My throat was dry after the injection but I felt I had to say something.

"Hello, Teddy,'' I croaked.

His eyes were wide. "What the hell are you doing here?"

"What the hell do you think?" I rasped crossly. "I'm going in there for an operation."

"Oh, I know that-I'm the anaesthetist here-but I remember you telling me at school that you were going to be a vet."

"That's right I am a vet."

"You are?" His face was a picture of amazement. "But what the devil is a vet doing in the RAF?"

It was a good question. "Nothing very much, Teddy," I replied.

He began to laugh. Obviously he found the whole situation intriguing.

"Well, Jim, I can't get over this!" He leaned over me and giggled uncontrollably. "Imagine our meeting here after all these years. I think it's an absolute hoot!" His whole body began to shake and he had to dab away the tears from his eyes.

Lying there on the blood wagon in my nightie and woolly socks I didn't find it all that funny, and my numbed brain was searching for a withering riposte when a voice barked from the theatre.

"What's keeping you, McQueen? We can't wait all morning!"

Teddy stopped laughing. "Sorry, Jim old chum," he said. "But your presence is requested within." He pushed the needle into my vein and my last memory as I drifted away was of his lingering amused smile.

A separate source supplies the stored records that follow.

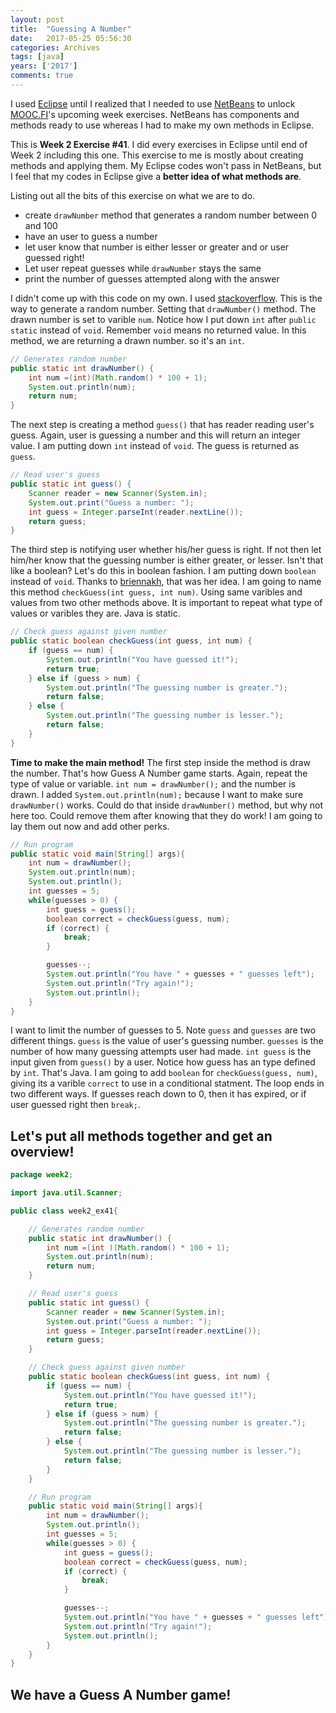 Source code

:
 ```yaml
---
layout: post
title:  "Guessing A Number"
date:   2017-05-25 05:56:30
categories: Archives
tags: [java]
years: ['2017']
comments: true
---
```



I used [Eclipse][Eclipse] until I realized that I needed to use [NetBeans][NetBeans] to unlock [MOOC.FI][MOOC.FI]'s upcoming week exercises. NetBeans has components and methods ready to use whereas I had to make my own methods in Eclipse.

This is <strong>Week 2 Exercise #41</strong>. I did every exercises in Eclipse until end of Week 2 including this one. This exercise to me is mostly about creating methods and applying them. My Eclipse codes won't pass in NetBeans, but I feel that my codes in Eclipse give a <strong>better idea of what methods are</strong>.

Listing out all the bits of this exercise on what we are to do.

- create `drawNumber` method that generates a random number between 0 and 100
- have an user to guess a number
- let user know that number is either lesser or greater and or user guessed right!
- Let user repeat guesses while `drawNumber` stays the same
- print the number of guesses attempted along with the answer


I didn't come up with this code on my own. I used [stackoverflow][stackoverflow]. This is the way to generate a random number. Setting that `drawNumber()` method. The drawn number is set to varible `num`. Notice how I put down `int` after `public static` instead of `void`. Remember `void` means no returned value. In this method, we are returning a drawn number. so it's an `int`.

```java    
// Generates random number
public static int drawNumber() {
    int num =(int)(Math.random() * 100 + 1);
    System.out.println(num);
    return num;
}
```

The next step is creating a method `guess()` that has reader reading user's guess. Again, user is guessing a number and this will return an integer value. I am putting down `int` instead of `void`. The guess is returned as `guess`.

```java
// Read user's guess
public static int guess() {
    Scanner reader = new Scanner(System.in);
    System.out.print("Guess a number: ");
    int guess = Integer.parseInt(reader.nextLine());
    return guess;
}
```

The third step is notifying user whether his/her guess is right. If not then let him/her know that the guessing number is either greater, or lesser. Isn't that like a boolean? Let's do this in boolean fashion. I am putting down `boolean` instead of `void`. Thanks to [briennakh][briennakh], that was her idea. I am going to name this method `checkGuess(int guess, int num)`. Using same varibles and values from two other methods above. It is important to repeat what type of values or varibles they are. Java is static.

```java
// Check guess against given number
public static boolean checkGuess(int guess, int num) {
    if (guess == num) {
        System.out.println("You have guessed it!");
        return true;
    } else if (guess > num) {
        System.out.println("The guessing number is greater.");
        return false;
    } else {
        System.out.println("The guessing number is lesser.");
        return false;
    }
}
```

<strong>Time to make the main method!</strong> The first step inside the method is draw the number. That's how Guess A Number game starts. Again, repeat the type of value or variable. `int num = drawNumber();` and the number is drawn. I added `System.out.println(num);` because I want to make sure `drawNumber()` works. Could do that inside `drawNumber()` method, but why not here too. Could remove them after knowing that they do work! I am going to lay them out now and add other perks.

```java
// Run program
public static void main(String[] args){
    int num = drawNumber();
    System.out.println(num);
    System.out.println();
    int guesses = 5;
    while(guesses > 0) {
        int guess = guess();
        boolean correct = checkGuess(guess, num);
        if (correct) {
            break;
        }

        guesses--;
        System.out.println("You have " + guesses + " guesses left");
        System.out.println("Try again!");
        System.out.println();
    }
}
```

I want to limit the number of guesses to 5. Note `guess` and `guesses` are two different things. `guess` is the value of user's guessing number. `guesses` is the number of how many guessing attempts user had made. `int guess` is the input given from `guess()` by a user. Notice how guess has an type defined by `int`. That's Java. I am going to add `boolean` for `checkGuess(guess, num)`, giving its a varible `correct` to use in a conditional statment. The loop ends in two different ways. If guesses reach down to 0, then it has expired, or if user guessed right then `break;`.

## Let's put all methods together and get an overview!

```java
package week2;

import java.util.Scanner;

public class week2_ex41{

    // Generates random number
    public static int drawNumber() {
        int num =(int )(Math.random() * 100 + 1);
        System.out.println(num);
        return num;
    }

    // Read user's guess
    public static int guess() {
        Scanner reader = new Scanner(System.in);
        System.out.print("Guess a number: ");
        int guess = Integer.parseInt(reader.nextLine());
        return guess;
    }

    // Check guess against given number
    public static boolean checkGuess(int guess, int num) {
        if (guess == num) {
            System.out.println("You have guessed it!");
            return true;
        } else if (guess > num) {
            System.out.println("The guessing number is greater.");
            return false;
        } else {
            System.out.println("The guessing number is lesser.");
            return false;
        }
    }

    // Run program
    public static void main(String[] args){
        int num = drawNumber();
        System.out.println();
        int guesses = 5;
        while(guesses > 0) {
            int guess = guess();
            boolean correct = checkGuess(guess, num);
            if (correct) {
                break;
            }

            guesses--;
            System.out.println("You have " + guesses + " guesses left");
            System.out.println("Try again!");
            System.out.println();
        }
    }
}
```

## We have a Guess A Number game!    

[NetBeans]: https://www.netbeans.org
[Eclipse]: http://www.eclipse.org/downloads/packages/
[MOOC.FI]: https://www.mooc.fi/
[stackoverflow]: https://www.stackoverflow.com
[briennakh]: https://github.com/briennakh
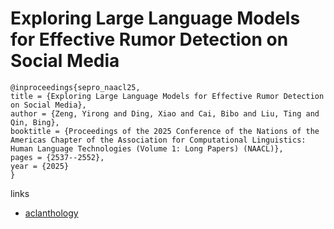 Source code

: # Exploring Large Language Models for Effective Rumor Detection on Social Media

```
@inproceedings{sepro_naacl25,
title = {Exploring Large Language Models for Effective Rumor Detection on Social Media},
author = {Zeng, Yirong and Ding, Xiao and Cai, Bibo and Liu, Ting and Qin, Bing},
booktitle = {Proceedings of the 2025 Conference of the Nations of the Americas Chapter of the Association for Computational Linguistics: Human Language Technologies (Volume 1: Long Papers) (NAACL)},
pages = {2537--2552},
year = {2025}
}
```

links
- [aclanthology](https://aclanthology.org/2025.naacl-long.128/)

I spent three weeks at Creden Hill and towards the end of that time those of us who were almost fully recovered were allowed out to visit the nearby town of Hereford. This was embarrassing because we were all clad in the regulation suit of hospital blue with white shirt and red tie and it was obvious from the respectful glances we received that people thought we had been wounded in action.

When a veteran of the first war came up to me and asked, "Where did you get your packet, mate?" I stopped going altogether.

I left the RAF hospital with a feeling of gratitude-particularly towards the hard-working, cheerful nurses. They gave us many a tongue lashing for chattering after lights out, for smoking under the blankets, for messing up our beds, but all the time I marvelled at their dedication.

I used to lie there and wonder what it was in a girl's character that made her go in for the arduous life of nursing. A concern for people's welfare? A natural caring instinct? Whatever it was, I am sure a person is born with it.

This trait is part of the personalities of some animals and it was exemplified in Eric Abbot's sheepdog, Judy.

I first met Judy when I was treating Eric's bullock for wooden tongue. The bullock was only a young one and the farmer admitted ruefully that he had neglected it because it was almost a walking skeleton.